### [SUPPLIED INFORMATION]
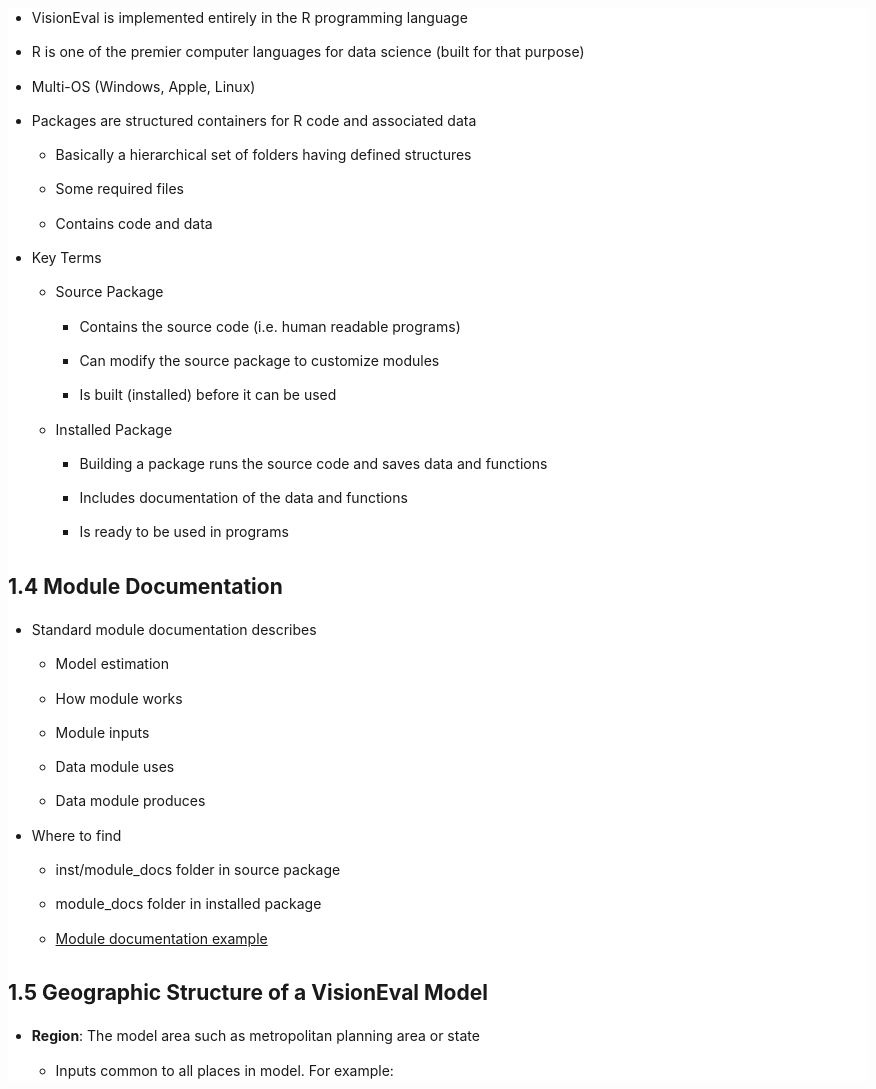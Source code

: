 -   VisionEval is implemented entirely in the R programming language  


-   R is one of the premier computer languages for data science (built for that purpose)  


-   Multi-OS (Windows, Apple, Linux)  


-   Packages are structured containers for R code and associated data

    -   Basically a hierarchical set of folders having defined structures

    -   Some required files

    -   Contains code and data

-   Key Terms

    -   Source Package

        -   Contains the source code (i.e. human readable programs)

        -   Can modify the source package to customize modules

        -   Is built (installed) before it can be used

    -   Installed Package

        -   Building a package runs the source code and saves data and functions

        -   Includes documentation of the data and functions

        -   Is ready to be used in programs

## 1.4 Module Documentation

-   Standard module documentation describes

    -   Model estimation

    -   How module works

    -   Module inputs

    -   Data module uses

    -   Data module produces

-   Where to find

    -   inst/module_docs folder in source package
    
    -   module_docs folder in installed package

    -   [Module documentation example](https://github.com/gregorbj/VisionEval/blob/master/sources/modules/VESimHouseholds/inst/module_docs/CreateHouseholds.md) 

## 1.5 Geographic Structure of a VisionEval Model

-   **Region**: The model area such as metropolitan planning area or state

    -   Inputs common to all places in model. For example:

### [EXERCISE REQUIREMENTS]
Count the lines in the records above that contain "Contains". Reply with the number only.

### [FINISHED EXERCISE]
2